What to do: Copy each record below exactly, please, and leave its pictures out.

(Recorded data)
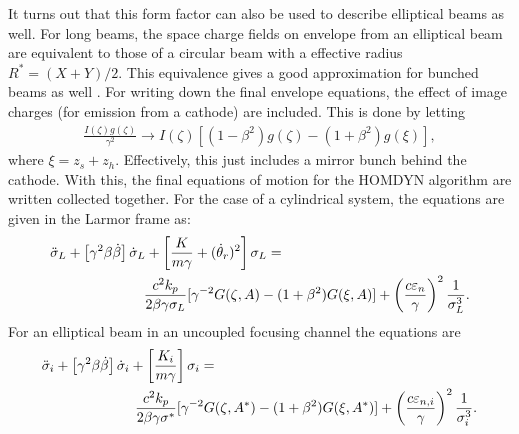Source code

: It turns out that this form factor can also be used to describe elliptical beams
as well. For long beams, the space charge fields on envelope from an elliptical
beam are equivalent to those of a circular beam with a effective radius $R^{*} =
(X+Y)/2$. This equivalence gives a good approximation for bunched beams as well
\cite{HOMY2}. For writing down the final envelope equations, the effect of image
charges (for emission from a cathode) are included. This is done by letting
%
\begin{eqnarray}
\frac{I(\zeta)g(\zeta)}{\gamma^2}\rightarrow I(\zeta)[(1-\beta^2)g(\zeta) - (1+\beta^2)g(\xi) ],\nonumber
\end{eqnarray}
%
where $\xi = z_s + z_h$. Effectively, this just includes a mirror bunch behind
the cathode. With this, the final equations of motion for the HOMDYN algorithm
are written collected together. For the case of a cylindrical system, the
equations are given in the Larmor frame as:
%
\begin{eqnarray}
\lefteqn{\ddot\sigma_L + \left[\gamma^2\beta\dot\beta\right]\dot\sigma_L + \left[\frac{K}{m\gamma}+(\dot\theta_r)^2\right]\sigma_L=} & &
\nonumber
\\
& & \hspace{2cm}\frac{c^2k_p}{2\beta \gamma\sigma_L}[ \gamma^{-2}G(\zeta,A) - (1+\beta^2)G(\xi,A) ]+\left(\frac{c\epsilon_n}{\gamma}\right)^2\frac{1}{\sigma_L^3}.
\end{eqnarray}
%
For an elliptical beam in an uncoupled focusing channel the equations are
%
\begin{eqnarray}
\lefteqn{\ddot\sigma_i + \left[\gamma^2\beta\dot\beta\right]\dot\sigma_i
+ \left[\frac{K_i}{m\gamma}\right]\sigma_i =} &&
\nonumber
\\
&& \hspace{2cm}\frac{c^2k_p}{2\beta\gamma\sigma^*}[ \gamma^{-2}G(\zeta,A^*) - (1+\beta^2)G(\xi,A^*) ]+\left(\frac{c\epsilon_{n,i}}{\gamma}\right)^2\frac{1}{\sigma_i^3}.
\end{eqnarray}
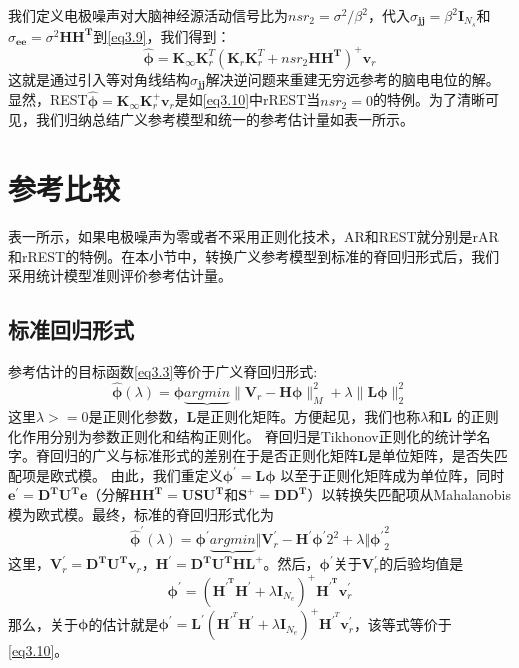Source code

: 我们定义电极噪声对大脑神经源活动信号比为$nsr_{2}=\sigma^{2}/\beta^{2}$，代入$\sigma_{\mathbf{jj}}=\beta^{2}\mathbf{I}_{N_{s}}$和$\sigma_{\mathbf{ee}}=\sigma^{2}\mathbf{HH^{T}}$到\eqref{eq3.9}，我们得到：
\begin{equation}\label{eq3.10}
\hat{\mathbf{\phi}}=\mathbf{K}_{\infty}\mathbf{K}_{r}^{T}(\mathbf{K}_{r}\mathbf{K}_{r}^{T}+nsr_{2}\mathbf{HH^{T}})^{+}\mathbf{v}_{r}
\end{equation}
这就是通过引入等对角线结构$\sigma_{\mathbf{jj}}$解决逆问题来重建无穷远参考的脑电电位的解。显然，REST$\hat{\mathbf{\phi}}=\mathbf{K}_{\infty}\mathbf{K}_{r}^{+}\mathbf{v}_{r}$是如\eqref{eq3.10}中rREST当$nsr_{2}=0$的特例。为了清晰可见，我们归纳总结广义参考模型和统一的参考估计量如表一所示。

\section{参考比较}
表一所示，如果电极噪声为零或者不采用正则化技术，AR和REST就分别是rAR和rREST的特例。在本小节中，转换广义参考模型到标准的脊回归形式后，我们采用统计模型准则评价参考估计量。
\subsection{标准回归形式}
参考估计的目标函数\eqref{eq3.3}等价于广义脊回归形式:
\begin{equation}\label{eq3.11}
\hat{\mathbf{\phi}}(\lambda)=\mathbf{\phi}\underbrace{argmin}{\lVert\mathbf{V}_{r}-\mathbf{H\phi}\rVert_{M}^{2}+\lambda\lVert\mathbf{L\phi}\rVert_2^2}
\end{equation}
这里$\lambda>=0$是正则化参数，$\mathbf{L}$是正则化矩阵。方便起见，我们也称$\lambda$和$\mathbf{L}$ 的正则化作用分别为参数正则化和结构正则化。
脊回归是Tikhonov正则化的统计学名字。脊回归的广义与标准形式的差别在于是否正则化矩阵$\mathbf{L}$是单位矩阵，是否失匹配项是欧式模。 由此，我们重定义$\mathbf{\phi^\prime=L\phi}$ 以至于正则化矩阵成为单位阵，同时$\mathbf{e^\prime=D^{T}U^{T}e}$（分解$\mathbf{HH^{T}=USU^{T}}$和$\mathbf{S}^{+}=\mathbf{DD^{T}}$）以转换失匹配项从Mahalanobis模为欧式模。最终，标准的脊回归形式化为
\begin{equation}\label{eq3.12}
\hat{\mathbf{\phi}}^\prime(\lambda)=\mathbf{\phi}^\prime\underbrace{argmin}{\Vert{\mathbf{V}_{r}^\prime-\mathbf{H^\prime\phi^\prime}}2^2+\lambda\Vert{\mathbf{\phi}^\prime}_2^2}
\end{equation}
这里，$\mathbf{V}^\prime_r=\mathbf{D^{T}U^{T}v}_{r}$，$\mathbf{H}^\prime=\mathbf{D^{T}U^{T}HL^{+}}$。然后，$\mathbf{\phi}^\prime$关于$\mathbf{V}^\prime_r$的后验均值是
\begin{equation}\label{eq3.13}
\mathbf{\phi}^\prime=(\mathbf{H^{\prime^T}}\mathbf{H}^\prime+\lambda\mathbf{I}_{N_e})^+\mathbf{H^{\prime^T}}\mathbf{v}^\prime_r
\end{equation}
那么，关于$\mathbf{\phi}$的估计就是$
\mathbf{\phi}^\prime=\mathbf{L}^\prime(\mathbf{H}^{\prime^T}\mathbf{H}^\prime+\lambda\mathbf{I}_{N_e})^+\mathbf{H}^{\prime^T}\mathbf{v}^\prime_r$，该等式等价于\eqref{eq3.10}。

Exercise response:
Source code

: It turns out that this form factor can also be used to describe elliptical beams
as well. For long beams, the space charge fields on envelope from an elliptical
beam are equivalent to those of a circular beam with a effective radius $R^{*} =
(X+Y)/2$. This equivalence gives a good approximation for bunched beams as well
\cite{HOMY2}. For writing down the final envelope equations, the effect of image
charges (for emission from a cathode) are included. This is done by letting
%
\begin{eqnarray}
\frac{I(\zeta)g(\zeta)}{\gamma^2}\rightarrow I(\zeta)[(1-\beta^2)g(\zeta) - (1+\beta^2)g(\xi) ],\nonumber
\end{eqnarray}
%
where $\xi = z_s + z_h$. Effectively, this just includes a mirror bunch behind
the cathode. With this, the final equations of motion for the HOMDYN algorithm
are written collected together. For the case of a cylindrical system, the
equations are given in the Larmor frame as:
%
\begin{eqnarray}
\lefteqn{\ddot\sigma_L + \left[\gamma^2\beta\dot\beta\right]\dot\sigma_L + \left[\frac{K}{m\gamma}+(\dot\theta_r)^2\right]\sigma_L=} & &
\nonumber
\\
& & \hspace{2cm}\frac{c^2k_p}{2\beta \gamma\sigma_L}[ \gamma^{-2}G(\zeta,A) - (1+\beta^2)G(\xi,A) ]+\left(\frac{c\epsilon_n}{\gamma}\right)^2\frac{1}{\sigma_L^3}.
\end{eqnarray}
%
For an elliptical beam in an uncoupled focusing channel the equations are
%
\begin{eqnarray}
\lefteqn{\ddot\sigma_i + \left[\gamma^2\beta\dot\beta\right]\dot\sigma_i
+ \left[\frac{K_i}{m\gamma}\right]\sigma_i =} &&
\nonumber
\\
&& \hspace{2cm}\frac{c^2k_p}{2\beta\gamma\sigma^*}[ \gamma^{-2}G(\zeta,A^*) - (1+\beta^2)G(\xi,A^*) ]+\left(\frac{c\epsilon_{n,i}}{\gamma}\right)^2\frac{1}{\sigma_i^3}.
\end{eqnarray}
Source code

: 我们定义电极噪声对大脑神经源活动信号比为$nsr_{2}=\sigma^{2}/\beta^{2}$，代入$\sigma_{\mathbf{jj}}=\beta^{2}\mathbf{I}_{N_{s}}$和$\sigma_{\mathbf{ee}}=\sigma^{2}\mathbf{HH^{T}}$到\eqref{eq3.9}，我们得到：
\begin{equation}\label{eq3.10}
\hat{\mathbf{\phi}}=\mathbf{K}_{\infty}\mathbf{K}_{r}^{T}(\mathbf{K}_{r}\mathbf{K}_{r}^{T}+nsr_{2}\mathbf{HH^{T}})^{+}\mathbf{v}_{r}
\end{equation}
这就是通过引入等对角线结构$\sigma_{\mathbf{jj}}$解决逆问题来重建无穷远参考的脑电电位的解。显然，REST$\hat{\mathbf{\phi}}=\mathbf{K}_{\infty}\mathbf{K}_{r}^{+}\mathbf{v}_{r}$是如\eqref{eq3.10}中rREST当$nsr_{2}=0$的特例。为了清晰可见，我们归纳总结广义参考模型和统一的参考估计量如表一所示。

\section{参考比较}
表一所示，如果电极噪声为零或者不采用正则化技术，AR和REST就分别是rAR和rREST的特例。在本小节中，转换广义参考模型到标准的脊回归形式后，我们采用统计模型准则评价参考估计量。
\subsection{标准回归形式}
参考估计的目标函数\eqref{eq3.3}等价于广义脊回归形式:
\begin{equation}\label{eq3.11}
\hat{\mathbf{\phi}}(\lambda)=\mathbf{\phi}\underbrace{argmin}{\lVert\mathbf{V}_{r}-\mathbf{H\phi}\rVert_{M}^{2}+\lambda\lVert\mathbf{L\phi}\rVert_2^2}
\end{equation}
这里$\lambda>=0$是正则化参数，$\mathbf{L}$是正则化矩阵。方便起见，我们也称$\lambda$和$\mathbf{L}$ 的正则化作用分别为参数正则化和结构正则化。
脊回归是Tikhonov正则化的统计学名字。脊回归的广义与标准形式的差别在于是否正则化矩阵$\mathbf{L}$是单位矩阵，是否失匹配项是欧式模。 由此，我们重定义$\mathbf{\phi^\prime=L\phi}$ 以至于正则化矩阵成为单位阵，同时$\mathbf{e^\prime=D^{T}U^{T}e}$（分解$\mathbf{HH^{T}=USU^{T}}$和$\mathbf{S}^{+}=\mathbf{DD^{T}}$）以转换失匹配项从Mahalanobis模为欧式模。最终，标准的脊回归形式化为
\begin{equation}\label{eq3.12}
\hat{\mathbf{\phi}}^\prime(\lambda)=\mathbf{\phi}^\prime\underbrace{argmin}{\Vert{\mathbf{V}_{r}^\prime-\mathbf{H^\prime\phi^\prime}}2^2+\lambda\Vert{\mathbf{\phi}^\prime}_2^2}
\end{equation}
这里，$\mathbf{V}^\prime_r=\mathbf{D^{T}U^{T}v}_{r}$，$\mathbf{H}^\prime=\mathbf{D^{T}U^{T}HL^{+}}$。然后，$\mathbf{\phi}^\prime$关于$\mathbf{V}^\prime_r$的后验均值是
\begin{equation}\label{eq3.13}
\mathbf{\phi}^\prime=(\mathbf{H^{\prime^T}}\mathbf{H}^\prime+\lambda\mathbf{I}_{N_e})^+\mathbf{H^{\prime^T}}\mathbf{v}^\prime_r
\end{equation}
那么，关于$\mathbf{\phi}$的估计就是$
\mathbf{\phi}^\prime=\mathbf{L}^\prime(\mathbf{H}^{\prime^T}\mathbf{H}^\prime+\lambda\mathbf{I}_{N_e})^+\mathbf{H}^{\prime^T}\mathbf{v}^\prime_r$，该等式等价于\eqref{eq3.10}。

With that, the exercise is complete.